Stored dataset items
####################

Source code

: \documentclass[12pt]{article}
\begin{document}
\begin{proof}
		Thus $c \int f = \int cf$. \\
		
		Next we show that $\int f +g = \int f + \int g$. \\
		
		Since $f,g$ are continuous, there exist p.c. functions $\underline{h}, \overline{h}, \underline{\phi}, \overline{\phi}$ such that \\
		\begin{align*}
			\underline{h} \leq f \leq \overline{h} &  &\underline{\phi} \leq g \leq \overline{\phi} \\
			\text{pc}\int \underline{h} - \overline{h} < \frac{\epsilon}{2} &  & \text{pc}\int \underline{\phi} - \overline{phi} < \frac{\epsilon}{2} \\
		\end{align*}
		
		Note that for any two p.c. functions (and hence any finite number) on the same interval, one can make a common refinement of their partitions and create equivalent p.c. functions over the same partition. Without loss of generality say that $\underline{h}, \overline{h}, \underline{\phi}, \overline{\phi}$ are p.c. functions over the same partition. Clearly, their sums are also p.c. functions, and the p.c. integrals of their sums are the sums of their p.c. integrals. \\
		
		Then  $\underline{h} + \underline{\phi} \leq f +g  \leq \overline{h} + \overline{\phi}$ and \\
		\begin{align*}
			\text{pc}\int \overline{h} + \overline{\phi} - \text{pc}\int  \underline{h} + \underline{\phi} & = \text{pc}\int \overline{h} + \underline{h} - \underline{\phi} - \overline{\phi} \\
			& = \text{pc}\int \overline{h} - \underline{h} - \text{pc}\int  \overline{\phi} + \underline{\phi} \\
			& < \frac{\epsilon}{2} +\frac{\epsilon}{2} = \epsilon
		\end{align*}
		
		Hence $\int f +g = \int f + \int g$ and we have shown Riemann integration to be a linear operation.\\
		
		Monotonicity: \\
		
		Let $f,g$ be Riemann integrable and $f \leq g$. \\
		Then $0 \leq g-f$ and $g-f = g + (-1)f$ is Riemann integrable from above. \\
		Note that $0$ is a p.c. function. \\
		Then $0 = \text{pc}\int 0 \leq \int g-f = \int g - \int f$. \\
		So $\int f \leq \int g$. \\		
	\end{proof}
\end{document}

####################

■ THE TASK:
Set down only these lines, exactly: the one containing "Then $0 \leq" and each line after it through the end of the entries above.

■ TASK SOLUTION:
		Then $0 \leq g-f$ and $g-f = g + (-1)f$ is Riemann integrable from above. \\
		Note that $0$ is a p.c. function. \\
		Then $0 = \text{pc}\int 0 \leq \int g-f = \int g - \int f$. \\
		So $\int f \leq \int g$. \\		
	\end{proof}
\end{document}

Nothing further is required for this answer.